18.09.2014 · IWW-Abrufnummer 142695
Oberlandesgericht Jena: Urteil vom 03.09.2013 – 4 U 997/12
Diese Entscheidung enthält keinen zur Veröffentlichung bestimmten Leitsatz.
Thüringer Oberlandesgericht
Az.: 4 U 997/12
3 O 288/11 LG Meiningen
IM NAMEN DES VOLKES
In dem Rechtsstreit
G V AG, vertreten durch d. Vorstand,
- Beklagte und Berufungsklägerin -
Prozessbevollmächtigte:
Rechtsanwälte B
gegen
M R,
- Kläger und Berufungsbeklagter -
Prozessbevollmächtigte:
Rechtsanwälte P & Kollegen,
erlässt das Thüringer Oberlandesgericht in Jena - 4. Zivilsenat - durch den Vorsitzenden Richter am Oberlandesgericht Parteina, die Richterin am Landgericht Gerwing und die Richterin am Oberlandesgericht Billig auf Grund der mündlichen Verhandlung vom 20.08.2013 folgendes
Endurteil
1. Auf die Berufung der Beklagten wird das Grundurteil des Landgerichts Meiningen vom 15.11.2012, Az. 3 O 288/11, abgeändert. Die Klage wird abgewiesen.
2. Der Kläger hat die Kosten des Rechtsstreits zu tragen.
3. Das Urteil ist vorläufig vollstreckbar.
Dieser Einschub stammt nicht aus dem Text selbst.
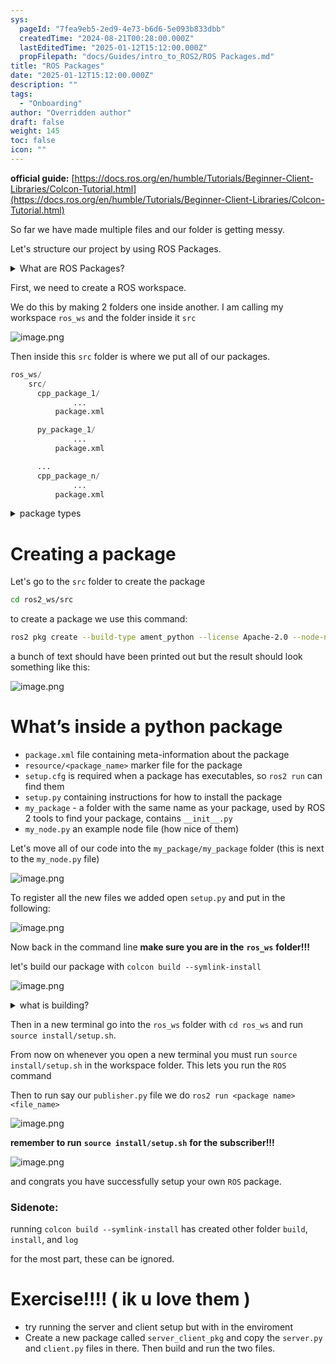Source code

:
 ```yaml
---
sys:
  pageId: "7fea9eb5-2ed9-4e73-b6d6-5e093b833dbb"
  createdTime: "2024-08-21T00:28:00.000Z"
  lastEditedTime: "2025-01-12T15:12:00.000Z"
  propFilepath: "docs/Guides/intro_to_ROS2/ROS Packages.md"
title: "ROS Packages"
date: "2025-01-12T15:12:00.000Z"
description: ""
tags:
  - "Onboarding"
author: "Overridden author"
draft: false
weight: 145
toc: false
icon: ""
---
```


**official guide:** [https://docs.ros.org/en/humble/Tutorials/Beginner-Client-Libraries/Colcon-Tutorial.html](https://docs.ros.org/en/humble/Tutorials/Beginner-Client-Libraries/Colcon-Tutorial.html)

So far we have made multiple files and our folder is getting messy.

Let's structure our project by using ROS Packages.

<details>

<summary>What are ROS Packages?</summary>

ROS Packages are, as the name implies, packages of code that are highly sharable between ROS developers.

They consist of a folder, `package.xml` file, and source code

```python
      cpp_package_1/
		      ... imagine much code files here ..
          package.xml
```

</details>

First, we need to create a ROS workspace.

We do this by making 2 folders one inside another. I am calling my workspace `ros_ws` and the folder inside it `src`

![image.png](https://prod-files-secure.s3.us-west-2.amazonaws.com/d518164a-d88e-44d1-a4ee-3adb3bd8bce0/70706947-fd18-4537-a67b-e12946812d31/image.png?X-Amz-Algorithm=AWS4-HMAC-SHA256&X-Amz-Content-Sha256=UNSIGNED-PAYLOAD&X-Amz-Credential=ASIAZI2LB466VQG5A756%2F20250624%2Fus-west-2%2Fs3%2Faws4_request&X-Amz-Date=20250624T004319Z&X-Amz-Expires=3600&X-Amz-Security-Token=IQoJb3JpZ2luX2VjECgaCXVzLXdlc3QtMiJGMEQCICBs2AXGB8ksvKSVyC1SdzKvhcGxQ2dW7Ms4QA1Ki%2BiPAiACma7lXGm6E4sUTPH4bwjgsAkpm4cKvkqfqi%2BtQ4X%2FByr%2FAwghEAAaDDYzNzQyMzE4MzgwNSIMorv%2BuHf2lFmnjkcmKtwDlwOdxayepDAm14QfZe12S%2BsgopB0zeTA3BkA8fWErIYe6pGqoDmrOjjHf%2BcX0tjnhrFvhixgHRuhKOX%2FUaccEyKbwahoKoLcdEPNpfwipu0Apttlng1hsUebX6HWTZKONgxraXxf3AN%2BfjKY9F0EkDTlC5PZC2S%2BSvqm36TwT3mSABt2NyHLmqYtWfA1CiSzmfkjeavtzaRlk15nhiUluptH1BmvuwVqFDAAsPIoS6%2BZJUoTAjVTMRlult3JCkA4jlXgVRQ9Zm55KvEhmQ%2F%2BPVG7rH2i9GXAZO4btlUMoMx8QVd%2FfY6WsAndNFvi4lLl6lINkgf%2BVpD9y1Unn362tUDp%2BkLIZLQ24W6sgS7AAAvjhaqWn7vO7rCegMIi5mvM%2BAOuAVXe8Ft6qb4wX7Eqg%2FBJQ%2BkRvR7WxL6ePMIG%2Bd6Lwlbz%2FVFHSkQSqv%2F%2BpxrUUtyF0rEuu5XaTM4OuTQFWt2Tgs6KZg14d6Md%2BLnUf0qte2HkFbYUaEdeuIPR1meWz%2FThJZWpsQzQdpmj%2B%2Bi%2FSkDCn1TBtXr0XBecTuVVrJmB6wC7r6orR78KoKnd6vGYL9e42gtte2YkrCSPzgPLF5HRjfj%2FMi%2F3DRf%2FM%2F8qgxu0cNQ7s2ia3hjRMmQw0NbnwgY6pgGxcc4jRLdwx8PkPvOIl1I7PeV969y1bFXN1nTzx%2Baaa5eLa0af3q5rIKMoKKHvdJr2v02Gt%2FuJNKYQSa2RsYyCpbf0egtj06HAHKAeX20frVs91uscrcxVD3RQE4g6w1f12y3r8mELzElq%2FKwI8XaS0LriRaYOmlfVHAuKPnzVyw3N3Ycv1Bg9UivXgiWbPSv4puvnJX9sC5a610gxU61sNKyKc2h4&X-Amz-Signature=6a41aeeba70a8ff165cec2a12eaba22685074c14f75b8204ba5de1e6db0539fb&X-Amz-SignedHeaders=host&x-amz-checksum-mode=ENABLED&x-id=GetObject)

Then inside this `src` folder is where we put all of our packages.

```python
ros_ws/
    src/
      cpp_package_1/
		      ...
          package.xml

      py_package_1/
		      ...
          package.xml

      ...
      cpp_package_n/
		      ...
          package.xml

```

<details>

<summary>package types</summary>

packages can be either `C++` or python.

the intern file structure is different for each but for this guide we will stick to creating python packages

</details>

# Creating a package

Let's go to the `src` folder to create the package

```bash
cd ros2_ws/src
```

to create a package we use this command:

```bash
ros2 pkg create --build-type ament_python --license Apache-2.0 --node-name my_node my_package
```

a bunch of text should have been printed out but the result should look something like this:

![image.png](https://prod-files-secure.s3.us-west-2.amazonaws.com/d518164a-d88e-44d1-a4ee-3adb3bd8bce0/e6cf1e3f-8512-4a3e-b131-079f800bf3e8/image.png?X-Amz-Algorithm=AWS4-HMAC-SHA256&X-Amz-Content-Sha256=UNSIGNED-PAYLOAD&X-Amz-Credential=ASIAZI2LB466VQG5A756%2F20250624%2Fus-west-2%2Fs3%2Faws4_request&X-Amz-Date=20250624T004319Z&X-Amz-Expires=3600&X-Amz-Security-Token=IQoJb3JpZ2luX2VjECgaCXVzLXdlc3QtMiJGMEQCICBs2AXGB8ksvKSVyC1SdzKvhcGxQ2dW7Ms4QA1Ki%2BiPAiACma7lXGm6E4sUTPH4bwjgsAkpm4cKvkqfqi%2BtQ4X%2FByr%2FAwghEAAaDDYzNzQyMzE4MzgwNSIMorv%2BuHf2lFmnjkcmKtwDlwOdxayepDAm14QfZe12S%2BsgopB0zeTA3BkA8fWErIYe6pGqoDmrOjjHf%2BcX0tjnhrFvhixgHRuhKOX%2FUaccEyKbwahoKoLcdEPNpfwipu0Apttlng1hsUebX6HWTZKONgxraXxf3AN%2BfjKY9F0EkDTlC5PZC2S%2BSvqm36TwT3mSABt2NyHLmqYtWfA1CiSzmfkjeavtzaRlk15nhiUluptH1BmvuwVqFDAAsPIoS6%2BZJUoTAjVTMRlult3JCkA4jlXgVRQ9Zm55KvEhmQ%2F%2BPVG7rH2i9GXAZO4btlUMoMx8QVd%2FfY6WsAndNFvi4lLl6lINkgf%2BVpD9y1Unn362tUDp%2BkLIZLQ24W6sgS7AAAvjhaqWn7vO7rCegMIi5mvM%2BAOuAVXe8Ft6qb4wX7Eqg%2FBJQ%2BkRvR7WxL6ePMIG%2Bd6Lwlbz%2FVFHSkQSqv%2F%2BpxrUUtyF0rEuu5XaTM4OuTQFWt2Tgs6KZg14d6Md%2BLnUf0qte2HkFbYUaEdeuIPR1meWz%2FThJZWpsQzQdpmj%2B%2Bi%2FSkDCn1TBtXr0XBecTuVVrJmB6wC7r6orR78KoKnd6vGYL9e42gtte2YkrCSPzgPLF5HRjfj%2FMi%2F3DRf%2FM%2F8qgxu0cNQ7s2ia3hjRMmQw0NbnwgY6pgGxcc4jRLdwx8PkPvOIl1I7PeV969y1bFXN1nTzx%2Baaa5eLa0af3q5rIKMoKKHvdJr2v02Gt%2FuJNKYQSa2RsYyCpbf0egtj06HAHKAeX20frVs91uscrcxVD3RQE4g6w1f12y3r8mELzElq%2FKwI8XaS0LriRaYOmlfVHAuKPnzVyw3N3Ycv1Bg9UivXgiWbPSv4puvnJX9sC5a610gxU61sNKyKc2h4&X-Amz-Signature=5d6b8497655efc567d5dac8f69d3ca5c9d4e7b0e4d8b460c7960ad28ba21152b&X-Amz-SignedHeaders=host&x-amz-checksum-mode=ENABLED&x-id=GetObject)

# What’s inside a python package

- `package.xml` file containing meta-information about the package
- `resource/<package_name>` marker file for the package
- `setup.cfg` is required when a package has executables, so `ros2 run` can find them
- `setup.py` containing instructions for how to install the package
- `my_package` - a folder with the same name as your package, used by ROS 2 tools to find your package, contains `__init__.py`
- `my_node.py` an example node file (how nice of them)

Let's move all of our code into the `my_package/my_package` folder (this is next to the `my_node.py` file)

![image.png](https://prod-files-secure.s3.us-west-2.amazonaws.com/d518164a-d88e-44d1-a4ee-3adb3bd8bce0/9ce58f11-0da9-4d3e-b86d-506a9685d378/image.png?X-Amz-Algorithm=AWS4-HMAC-SHA256&X-Amz-Content-Sha256=UNSIGNED-PAYLOAD&X-Amz-Credential=ASIAZI2LB466VQG5A756%2F20250624%2Fus-west-2%2Fs3%2Faws4_request&X-Amz-Date=20250624T004319Z&X-Amz-Expires=3600&X-Amz-Security-Token=IQoJb3JpZ2luX2VjECgaCXVzLXdlc3QtMiJGMEQCICBs2AXGB8ksvKSVyC1SdzKvhcGxQ2dW7Ms4QA1Ki%2BiPAiACma7lXGm6E4sUTPH4bwjgsAkpm4cKvkqfqi%2BtQ4X%2FByr%2FAwghEAAaDDYzNzQyMzE4MzgwNSIMorv%2BuHf2lFmnjkcmKtwDlwOdxayepDAm14QfZe12S%2BsgopB0zeTA3BkA8fWErIYe6pGqoDmrOjjHf%2BcX0tjnhrFvhixgHRuhKOX%2FUaccEyKbwahoKoLcdEPNpfwipu0Apttlng1hsUebX6HWTZKONgxraXxf3AN%2BfjKY9F0EkDTlC5PZC2S%2BSvqm36TwT3mSABt2NyHLmqYtWfA1CiSzmfkjeavtzaRlk15nhiUluptH1BmvuwVqFDAAsPIoS6%2BZJUoTAjVTMRlult3JCkA4jlXgVRQ9Zm55KvEhmQ%2F%2BPVG7rH2i9GXAZO4btlUMoMx8QVd%2FfY6WsAndNFvi4lLl6lINkgf%2BVpD9y1Unn362tUDp%2BkLIZLQ24W6sgS7AAAvjhaqWn7vO7rCegMIi5mvM%2BAOuAVXe8Ft6qb4wX7Eqg%2FBJQ%2BkRvR7WxL6ePMIG%2Bd6Lwlbz%2FVFHSkQSqv%2F%2BpxrUUtyF0rEuu5XaTM4OuTQFWt2Tgs6KZg14d6Md%2BLnUf0qte2HkFbYUaEdeuIPR1meWz%2FThJZWpsQzQdpmj%2B%2Bi%2FSkDCn1TBtXr0XBecTuVVrJmB6wC7r6orR78KoKnd6vGYL9e42gtte2YkrCSPzgPLF5HRjfj%2FMi%2F3DRf%2FM%2F8qgxu0cNQ7s2ia3hjRMmQw0NbnwgY6pgGxcc4jRLdwx8PkPvOIl1I7PeV969y1bFXN1nTzx%2Baaa5eLa0af3q5rIKMoKKHvdJr2v02Gt%2FuJNKYQSa2RsYyCpbf0egtj06HAHKAeX20frVs91uscrcxVD3RQE4g6w1f12y3r8mELzElq%2FKwI8XaS0LriRaYOmlfVHAuKPnzVyw3N3Ycv1Bg9UivXgiWbPSv4puvnJX9sC5a610gxU61sNKyKc2h4&X-Amz-Signature=6cd2e02cbad5a3bb297664b8d9329a3ba2de3f2e0eeed0cf2a849eccea3987fe&X-Amz-SignedHeaders=host&x-amz-checksum-mode=ENABLED&x-id=GetObject)

To register all the new files we added open `setup.py` and put in the following:

![image.png](https://prod-files-secure.s3.us-west-2.amazonaws.com/d518164a-d88e-44d1-a4ee-3adb3bd8bce0/1cd7c262-4cae-4496-9d75-c178537d24a2/image.png?X-Amz-Algorithm=AWS4-HMAC-SHA256&X-Amz-Content-Sha256=UNSIGNED-PAYLOAD&X-Amz-Credential=ASIAZI2LB466VQG5A756%2F20250624%2Fus-west-2%2Fs3%2Faws4_request&X-Amz-Date=20250624T004319Z&X-Amz-Expires=3600&X-Amz-Security-Token=IQoJb3JpZ2luX2VjECgaCXVzLXdlc3QtMiJGMEQCICBs2AXGB8ksvKSVyC1SdzKvhcGxQ2dW7Ms4QA1Ki%2BiPAiACma7lXGm6E4sUTPH4bwjgsAkpm4cKvkqfqi%2BtQ4X%2FByr%2FAwghEAAaDDYzNzQyMzE4MzgwNSIMorv%2BuHf2lFmnjkcmKtwDlwOdxayepDAm14QfZe12S%2BsgopB0zeTA3BkA8fWErIYe6pGqoDmrOjjHf%2BcX0tjnhrFvhixgHRuhKOX%2FUaccEyKbwahoKoLcdEPNpfwipu0Apttlng1hsUebX6HWTZKONgxraXxf3AN%2BfjKY9F0EkDTlC5PZC2S%2BSvqm36TwT3mSABt2NyHLmqYtWfA1CiSzmfkjeavtzaRlk15nhiUluptH1BmvuwVqFDAAsPIoS6%2BZJUoTAjVTMRlult3JCkA4jlXgVRQ9Zm55KvEhmQ%2F%2BPVG7rH2i9GXAZO4btlUMoMx8QVd%2FfY6WsAndNFvi4lLl6lINkgf%2BVpD9y1Unn362tUDp%2BkLIZLQ24W6sgS7AAAvjhaqWn7vO7rCegMIi5mvM%2BAOuAVXe8Ft6qb4wX7Eqg%2FBJQ%2BkRvR7WxL6ePMIG%2Bd6Lwlbz%2FVFHSkQSqv%2F%2BpxrUUtyF0rEuu5XaTM4OuTQFWt2Tgs6KZg14d6Md%2BLnUf0qte2HkFbYUaEdeuIPR1meWz%2FThJZWpsQzQdpmj%2B%2Bi%2FSkDCn1TBtXr0XBecTuVVrJmB6wC7r6orR78KoKnd6vGYL9e42gtte2YkrCSPzgPLF5HRjfj%2FMi%2F3DRf%2FM%2F8qgxu0cNQ7s2ia3hjRMmQw0NbnwgY6pgGxcc4jRLdwx8PkPvOIl1I7PeV969y1bFXN1nTzx%2Baaa5eLa0af3q5rIKMoKKHvdJr2v02Gt%2FuJNKYQSa2RsYyCpbf0egtj06HAHKAeX20frVs91uscrcxVD3RQE4g6w1f12y3r8mELzElq%2FKwI8XaS0LriRaYOmlfVHAuKPnzVyw3N3Ycv1Bg9UivXgiWbPSv4puvnJX9sC5a610gxU61sNKyKc2h4&X-Amz-Signature=6c27db2537d4603064b56df8bad91e5c70c6b8f08e28c2ddbcf7fec10992062e&X-Amz-SignedHeaders=host&x-amz-checksum-mode=ENABLED&x-id=GetObject)

Now back in the command line **make sure you are in the** **`ros_ws`** **folder!!!**

let's build our package with `colcon build --symlink-install`

![image.png](https://prod-files-secure.s3.us-west-2.amazonaws.com/d518164a-d88e-44d1-a4ee-3adb3bd8bce0/2f2a0d27-b173-48fd-b189-5f5c0ce65619/image.png?X-Amz-Algorithm=AWS4-HMAC-SHA256&X-Amz-Content-Sha256=UNSIGNED-PAYLOAD&X-Amz-Credential=ASIAZI2LB466VQG5A756%2F20250624%2Fus-west-2%2Fs3%2Faws4_request&X-Amz-Date=20250624T004319Z&X-Amz-Expires=3600&X-Amz-Security-Token=IQoJb3JpZ2luX2VjECgaCXVzLXdlc3QtMiJGMEQCICBs2AXGB8ksvKSVyC1SdzKvhcGxQ2dW7Ms4QA1Ki%2BiPAiACma7lXGm6E4sUTPH4bwjgsAkpm4cKvkqfqi%2BtQ4X%2FByr%2FAwghEAAaDDYzNzQyMzE4MzgwNSIMorv%2BuHf2lFmnjkcmKtwDlwOdxayepDAm14QfZe12S%2BsgopB0zeTA3BkA8fWErIYe6pGqoDmrOjjHf%2BcX0tjnhrFvhixgHRuhKOX%2FUaccEyKbwahoKoLcdEPNpfwipu0Apttlng1hsUebX6HWTZKONgxraXxf3AN%2BfjKY9F0EkDTlC5PZC2S%2BSvqm36TwT3mSABt2NyHLmqYtWfA1CiSzmfkjeavtzaRlk15nhiUluptH1BmvuwVqFDAAsPIoS6%2BZJUoTAjVTMRlult3JCkA4jlXgVRQ9Zm55KvEhmQ%2F%2BPVG7rH2i9GXAZO4btlUMoMx8QVd%2FfY6WsAndNFvi4lLl6lINkgf%2BVpD9y1Unn362tUDp%2BkLIZLQ24W6sgS7AAAvjhaqWn7vO7rCegMIi5mvM%2BAOuAVXe8Ft6qb4wX7Eqg%2FBJQ%2BkRvR7WxL6ePMIG%2Bd6Lwlbz%2FVFHSkQSqv%2F%2BpxrUUtyF0rEuu5XaTM4OuTQFWt2Tgs6KZg14d6Md%2BLnUf0qte2HkFbYUaEdeuIPR1meWz%2FThJZWpsQzQdpmj%2B%2Bi%2FSkDCn1TBtXr0XBecTuVVrJmB6wC7r6orR78KoKnd6vGYL9e42gtte2YkrCSPzgPLF5HRjfj%2FMi%2F3DRf%2FM%2F8qgxu0cNQ7s2ia3hjRMmQw0NbnwgY6pgGxcc4jRLdwx8PkPvOIl1I7PeV969y1bFXN1nTzx%2Baaa5eLa0af3q5rIKMoKKHvdJr2v02Gt%2FuJNKYQSa2RsYyCpbf0egtj06HAHKAeX20frVs91uscrcxVD3RQE4g6w1f12y3r8mELzElq%2FKwI8XaS0LriRaYOmlfVHAuKPnzVyw3N3Ycv1Bg9UivXgiWbPSv4puvnJX9sC5a610gxU61sNKyKc2h4&X-Amz-Signature=153cf214b01922a70aabe42d33a3bd38714b597f75abb50990724e939bae8a45&X-Amz-SignedHeaders=host&x-amz-checksum-mode=ENABLED&x-id=GetObject)

<details>

<summary>what is building?</summary>

if you are a CS major at Rose-Hulman you will learn the answer to this in CSSE132

but TLDR; is it combines all the code files into one program that can be run easily 

</details>

Then in a new terminal go into the `ros_ws` folder with `cd ros_ws` and run `source install/setup.sh`. 

From now on whenever you open a new terminal you must run `source install/setup.sh` in the workspace folder. This lets you run the `ROS` command

Then to run say our `publisher.py` file we do `ros2 run <package name> <file_name>`

![image.png](https://prod-files-secure.s3.us-west-2.amazonaws.com/d518164a-d88e-44d1-a4ee-3adb3bd8bce0/4f4b1219-3a44-4632-aa0a-ce3471699f59/image.png?X-Amz-Algorithm=AWS4-HMAC-SHA256&X-Amz-Content-Sha256=UNSIGNED-PAYLOAD&X-Amz-Credential=ASIAZI2LB466VQG5A756%2F20250624%2Fus-west-2%2Fs3%2Faws4_request&X-Amz-Date=20250624T004319Z&X-Amz-Expires=3600&X-Amz-Security-Token=IQoJb3JpZ2luX2VjECgaCXVzLXdlc3QtMiJGMEQCICBs2AXGB8ksvKSVyC1SdzKvhcGxQ2dW7Ms4QA1Ki%2BiPAiACma7lXGm6E4sUTPH4bwjgsAkpm4cKvkqfqi%2BtQ4X%2FByr%2FAwghEAAaDDYzNzQyMzE4MzgwNSIMorv%2BuHf2lFmnjkcmKtwDlwOdxayepDAm14QfZe12S%2BsgopB0zeTA3BkA8fWErIYe6pGqoDmrOjjHf%2BcX0tjnhrFvhixgHRuhKOX%2FUaccEyKbwahoKoLcdEPNpfwipu0Apttlng1hsUebX6HWTZKONgxraXxf3AN%2BfjKY9F0EkDTlC5PZC2S%2BSvqm36TwT3mSABt2NyHLmqYtWfA1CiSzmfkjeavtzaRlk15nhiUluptH1BmvuwVqFDAAsPIoS6%2BZJUoTAjVTMRlult3JCkA4jlXgVRQ9Zm55KvEhmQ%2F%2BPVG7rH2i9GXAZO4btlUMoMx8QVd%2FfY6WsAndNFvi4lLl6lINkgf%2BVpD9y1Unn362tUDp%2BkLIZLQ24W6sgS7AAAvjhaqWn7vO7rCegMIi5mvM%2BAOuAVXe8Ft6qb4wX7Eqg%2FBJQ%2BkRvR7WxL6ePMIG%2Bd6Lwlbz%2FVFHSkQSqv%2F%2BpxrUUtyF0rEuu5XaTM4OuTQFWt2Tgs6KZg14d6Md%2BLnUf0qte2HkFbYUaEdeuIPR1meWz%2FThJZWpsQzQdpmj%2B%2Bi%2FSkDCn1TBtXr0XBecTuVVrJmB6wC7r6orR78KoKnd6vGYL9e42gtte2YkrCSPzgPLF5HRjfj%2FMi%2F3DRf%2FM%2F8qgxu0cNQ7s2ia3hjRMmQw0NbnwgY6pgGxcc4jRLdwx8PkPvOIl1I7PeV969y1bFXN1nTzx%2Baaa5eLa0af3q5rIKMoKKHvdJr2v02Gt%2FuJNKYQSa2RsYyCpbf0egtj06HAHKAeX20frVs91uscrcxVD3RQE4g6w1f12y3r8mELzElq%2FKwI8XaS0LriRaYOmlfVHAuKPnzVyw3N3Ycv1Bg9UivXgiWbPSv4puvnJX9sC5a610gxU61sNKyKc2h4&X-Amz-Signature=994e9d5916dcbd8bf9479df347e9a3fea06305cd9e346ef93d65f88e368e67ec&X-Amz-SignedHeaders=host&x-amz-checksum-mode=ENABLED&x-id=GetObject)

**remember to run** **`source install/setup.sh`** **for the subscriber!!!**

![image.png](https://prod-files-secure.s3.us-west-2.amazonaws.com/d518164a-d88e-44d1-a4ee-3adb3bd8bce0/02121119-dad4-49ec-8356-c956108b4243/image.png?X-Amz-Algorithm=AWS4-HMAC-SHA256&X-Amz-Content-Sha256=UNSIGNED-PAYLOAD&X-Amz-Credential=ASIAZI2LB466VQG5A756%2F20250624%2Fus-west-2%2Fs3%2Faws4_request&X-Amz-Date=20250624T004319Z&X-Amz-Expires=3600&X-Amz-Security-Token=IQoJb3JpZ2luX2VjECgaCXVzLXdlc3QtMiJGMEQCICBs2AXGB8ksvKSVyC1SdzKvhcGxQ2dW7Ms4QA1Ki%2BiPAiACma7lXGm6E4sUTPH4bwjgsAkpm4cKvkqfqi%2BtQ4X%2FByr%2FAwghEAAaDDYzNzQyMzE4MzgwNSIMorv%2BuHf2lFmnjkcmKtwDlwOdxayepDAm14QfZe12S%2BsgopB0zeTA3BkA8fWErIYe6pGqoDmrOjjHf%2BcX0tjnhrFvhixgHRuhKOX%2FUaccEyKbwahoKoLcdEPNpfwipu0Apttlng1hsUebX6HWTZKONgxraXxf3AN%2BfjKY9F0EkDTlC5PZC2S%2BSvqm36TwT3mSABt2NyHLmqYtWfA1CiSzmfkjeavtzaRlk15nhiUluptH1BmvuwVqFDAAsPIoS6%2BZJUoTAjVTMRlult3JCkA4jlXgVRQ9Zm55KvEhmQ%2F%2BPVG7rH2i9GXAZO4btlUMoMx8QVd%2FfY6WsAndNFvi4lLl6lINkgf%2BVpD9y1Unn362tUDp%2BkLIZLQ24W6sgS7AAAvjhaqWn7vO7rCegMIi5mvM%2BAOuAVXe8Ft6qb4wX7Eqg%2FBJQ%2BkRvR7WxL6ePMIG%2Bd6Lwlbz%2FVFHSkQSqv%2F%2BpxrUUtyF0rEuu5XaTM4OuTQFWt2Tgs6KZg14d6Md%2BLnUf0qte2HkFbYUaEdeuIPR1meWz%2FThJZWpsQzQdpmj%2B%2Bi%2FSkDCn1TBtXr0XBecTuVVrJmB6wC7r6orR78KoKnd6vGYL9e42gtte2YkrCSPzgPLF5HRjfj%2FMi%2F3DRf%2FM%2F8qgxu0cNQ7s2ia3hjRMmQw0NbnwgY6pgGxcc4jRLdwx8PkPvOIl1I7PeV969y1bFXN1nTzx%2Baaa5eLa0af3q5rIKMoKKHvdJr2v02Gt%2FuJNKYQSa2RsYyCpbf0egtj06HAHKAeX20frVs91uscrcxVD3RQE4g6w1f12y3r8mELzElq%2FKwI8XaS0LriRaYOmlfVHAuKPnzVyw3N3Ycv1Bg9UivXgiWbPSv4puvnJX9sC5a610gxU61sNKyKc2h4&X-Amz-Signature=fc08393fbc0a551f912b5de153a2655756ecde2a73b6bbb4b5de175dface0ac2&X-Amz-SignedHeaders=host&x-amz-checksum-mode=ENABLED&x-id=GetObject)

and congrats you have successfully setup your own `ROS` package.

### Sidenote:

running `colcon build --symlink-install` has created other folder `build`, `install`, and `log`

for the most part, these can be ignored.

# Exercise!!!! ( ik u love them )

- try running the server and client setup but with in the enviroment
- Create a new package called `server_client_pkg` and copy the `server.py` and `client.py` files in there. Then build and run the two files.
Der Kläger darf die Vollstreckung seitens der Beklagten durch Sicherheitsleistung in Höhe von 120 % des vollstreckbaren Betages abwenden, wenn nicht die Beklagte vor der Vollstreckung Sicherheit in Höhe von 120 % des jeweils zu vollstreckenden Betrages leistet.
Beschluss:
Der Streitwert für das Berufungsverfahren wird auf 326.769,60 € festgesetzt.
Gründe:
I.
Der Kläger beansprucht von der Beklagten in der Hauptsache Zahlung von € 326.769,60. Er meint, den Anspruch aus seiner bei der Beklagten jedenfalls zum behaupteten Schadenszeitpunkt bestehenden Wohngebäudeversicherung mit eingeschlossener Elementarversicherung herleiten zu können, da ein bedingungsgemäßer Versicherungsfall mit der Erdsenkung vom 28.01.2010 eingetreten sei.
Auf die Feststellungen im Tatbestand des angegriffenen Urteils wird gemäß § 540 Absatz 1 Satz 1 Nummer 1 ZPO Bezug genommen.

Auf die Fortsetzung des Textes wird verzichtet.